On March 26, 2020, the Department of Motor Vehicles (DMV) closed all of its 171 field offices due to coronavirus disease 2019 (COVID‑19). As a result, DMV extended deadlines for expired learner permits, driver’s licenses, and identification (ID) cards; increased the capability of self-service kiosks across the state; and expanded the number of transactions available online. In this post, we focus on the department’s recent expansion of online services, including the creation of the Virtual Field Office, as well as potential fiscal and service implications of this expansion and other issues for legislative consideration as DMV continues to expand online services.
DMV Offers a Range of Services to the Public. In 2019‑20, DMV processed over 68 million transactions. Nearly half of the transactions were vehicle registration renewals. Other common transactions included driver’s license renewals and vehicle title transfers. Customers can access DMV services through multiple service channels, such as field offices, mail, online, self-service kiosks, auto clubs (such as the American Automobile Association), phone, and business partners (such as auto repair shops and car dealerships). As shown in Figure 1, in 2019‑20, nearly one-third of all transactions occurred in field offices and nearly another one-third were completed online.

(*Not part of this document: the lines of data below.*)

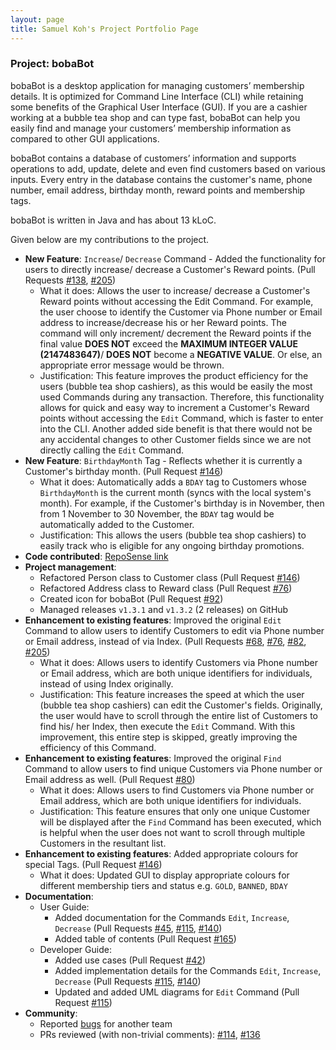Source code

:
 ```yaml
---
layout: page
title: Samuel Koh's Project Portfolio Page
---
```


### Project: bobaBot

bobaBot is a desktop application for managing customers’ membership details. It is optimized for Command Line Interface (CLI) while retaining some benefits of the Graphical User Interface (GUI). If you are a cashier working at a bubble tea shop and can type fast, bobaBot can help you easily find and manage your customers’ membership information as compared to other GUI applications.

bobaBot contains a database of customers’ information and supports operations to add, update, delete and even find customers based on various inputs. Every entry in the database contains the customer's name, phone number, email address, birthday month, reward points and membership tags.

bobaBot is written in Java and has about 13 kLoC.

Given below are my contributions to the project.

* **New Feature**: `Increase`/ `Decrease` Command - Added the functionality for users to directly increase/ decrease a Customer's Reward points.
  (Pull Requests [#138](https://github.com/AY2223S1-CS2103T-W09-1/tp/pull/138), [#205](https://github.com/AY2223S1-CS2103T-W09-1/tp/pull/205))
    * What it does: Allows the user to increase/ decrease a Customer's Reward points without accessing the Edit Command. For example, the user choose to identify the Customer via Phone number
      or Email address to increase/decrease his or her Reward points. The command will only increment/ decrement the Reward points if the final value **DOES NOT** exceed the **MAXIMUM INTEGER VALUE (2147483647)**/ **DOES NOT** become a **NEGATIVE VALUE**. Or else,
      an appropriate error message would be thrown.
    * Justification: This feature improves the product efficiency for the users (bubble tea shop cashiers), as this would be easily the most used Commands during any transaction.
      Therefore, this functionality allows for quick and easy way to increment a Customer's Reward points without accessing the `Edit` Command, which is faster to enter into the CLI. Another added side benefit is that
      there would not be any accidental changes to other Customer fields since we are not directly calling the `Edit` Command.
* **New Feature**: `BirthdayMonth` Tag - Reflects whether it is currently a Customer's birthday month.
  (Pull Request [#146](https://github.com/AY2223S1-CS2103T-W09-1/tp/pull/146))
    * What it does: Automatically adds a `BDAY` tag to Customers whose `BirthdayMonth` is the current month (syncs with the local system's month). For example, if the Customer's birthday is in November, then
      from 1 November to 30 November, the `BDAY` tag would be automatically added to the Customer.
    * Justification: This allows the users (bubble tea shop cashiers) to easily track who is eligible for any ongoing birthday promotions.
* **Code contributed**: [RepoSense link](https://nus-cs2103-ay2223s1.github.io/tp-dashboard/?search=w09&sort=groupTitle&sortWithin=title&timeframe=commit&mergegroup=&groupSelect=groupByRepos&breakdown=true&checkedFileTypes=docs~functional-code~test-code~other&since=2022-09-16&tabOpen=true&tabType=authorship&zFR=false&tabAuthor=Samsation&tabRepo=AY2223S1-CS2103T-W09-1%2Ftp%5Bmaster%5D&authorshipIsMergeGroup=false&authorshipFileTypes=docs~functional-code~test-code~other&authorshipIsBinaryFileTypeChecked=false&authorshipIsIgnoredFilesChecked=false)
* **Project management**:
  * Refactored Person class to Customer class (Pull Request [#146](https://github.com/AY2223S1-CS2103T-W09-1/tp/pull/146))
  * Refactored Address class to Reward class (Pull Request [#76](https://github.com/AY2223S1-CS2103T-W09-1/tp/pull/76))
  * Created icon for bobaBot (Pull Request [#92](https://github.com/AY2223S1-CS2103T-W09-1/tp/pull/92))
  * Managed releases `v1.3.1` and `v1.3.2` (2 releases) on GitHub
* **Enhancement to existing features**: Improved the original `Edit` Command to allow users to identify Customers to edit via Phone number or Email address, instead of via Index.
  (Pull Requests [#68](https://github.com/AY2223S1-CS2103T-W09-1/tp/pull/68), [#76](https://github.com/AY2223S1-CS2103T-W09-1/tp/pull/76), [#82](https://github.com/AY2223S1-CS2103T-W09-1/tp/pull/82), [#205](https://github.com/AY2223S1-CS2103T-W09-1/tp/pull/205))
  * What it does: Allows users to identify Customers via Phone number or Email address, which are both unique identifiers for individuals, instead of using Index originally.
  * Justification: This feature increases the speed at which the user (bubble tea shop cashiers) can edit the Customer's fields. Originally, the user would have to scroll through the 
  entire list of Customers to find his/ her Index, then execute the `Edit` Command. With this improvement, this entire step is skipped, greatly improving the efficiency of this Command.
* **Enhancement to existing features**: Improved the original `Find` Command to allow users to find unique Customers via Phone number or Email address as well.
  (Pull Request [#80](https://github.com/AY2223S1-CS2103T-W09-1/tp/pull/80))
    * What it does: Allows users to find Customers via Phone number or Email address, which are both unique identifiers for individuals.
    * Justification: This feature ensures that only one unique Customer will be displayed after the `Find` Command has been executed, which is helpful when the user does not want to scroll
    through multiple Customers in the resultant list. 
* **Enhancement to existing features**: Added appropriate colours for special Tags.
  (Pull Request [#146](https://github.com/AY2223S1-CS2103T-W09-1/tp/pull/146))
    * What it does: Updated GUI to display appropriate colours for different membership tiers and status e.g. `GOLD`, `BANNED`, `BDAY`
* **Documentation**:
  * User Guide:
    * Added documentation for the Commands `Edit`, `Increase`, `Decrease`
      (Pull Requests [#45](https://github.com/AY2223S1-CS2103T-W09-1/tp/pull/45), [#115](https://github.com/AY2223S1-CS2103T-W09-1/tp/pull/115), [#140](https://github.com/AY2223S1-CS2103T-W09-1/tp/pull/140))
    * Added table of contents
      (Pull Request [#165](https://github.com/AY2223S1-CS2103T-W09-1/tp/pull/165))
  * Developer Guide:
    * Added use cases
      (Pull Request [#42](https://github.com/AY2223S1-CS2103T-W09-1/tp/pull/42))
    * Added implementation details for the Commands `Edit`, `Increase`, `Decrease`
      (Pull Requests [#115](https://github.com/AY2223S1-CS2103T-W09-1/tp/pull/115), [#140](https://github.com/AY2223S1-CS2103T-W09-1/tp/pull/140/files))
    * Updated and added UML diagrams for `Edit` Command
      (Pull Request [#115](https://github.com/AY2223S1-CS2103T-W09-1/tp/pull/115))
* **Community**:
  * Reported [bugs](https://github.com/Samsation/ped/issues) for another team
  * PRs reviewed (with non-trivial comments): [#114](https://github.com/AY2223S1-CS2103T-W09-1/tp/pull/114), [#136](https://github.com/AY2223S1-CS2103T-W09-1/tp/pull/136)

Not all service channels are available for every type of transaction, and customer use of different service channels varies depending on the transaction. For example, in 2019‑20, vehicle registration renewals were most commonly completed online (37 percent) or by mail (20 percent), with only 13 percent done in field offices. In contrast, about 66 percent of driver’s license renewals and 84 percent of ID card renewals occurred in field offices. Although other service channels, such as online and mail, exist for driver’s license and ID card renewals, more than half of the customers currently need to go into the field office due to federal regulations for REAL ID. When customers are not required to renew their driver’s license at the field office, the majority complete their transaction online or by mail—only about one-quarter choose to go to the field office.
Transaction Costs Vary by Service Channel. Each service channel requires different levels of costs. Service channels that require more personnel, time, materials, or infrastructure are more expensive than others. For example, Figure 2 shows vehicle registration renewals and non-commercial driver’s license renewals completed at field offices are far more expensive than when completed through any other service channel. Field office transactions are comparatively expensive in part because of the costs to staff and maintain field offices, as well as the fact that field office transactions are less automated than alternatives, such as those conducted through mail, internet, or kiosks.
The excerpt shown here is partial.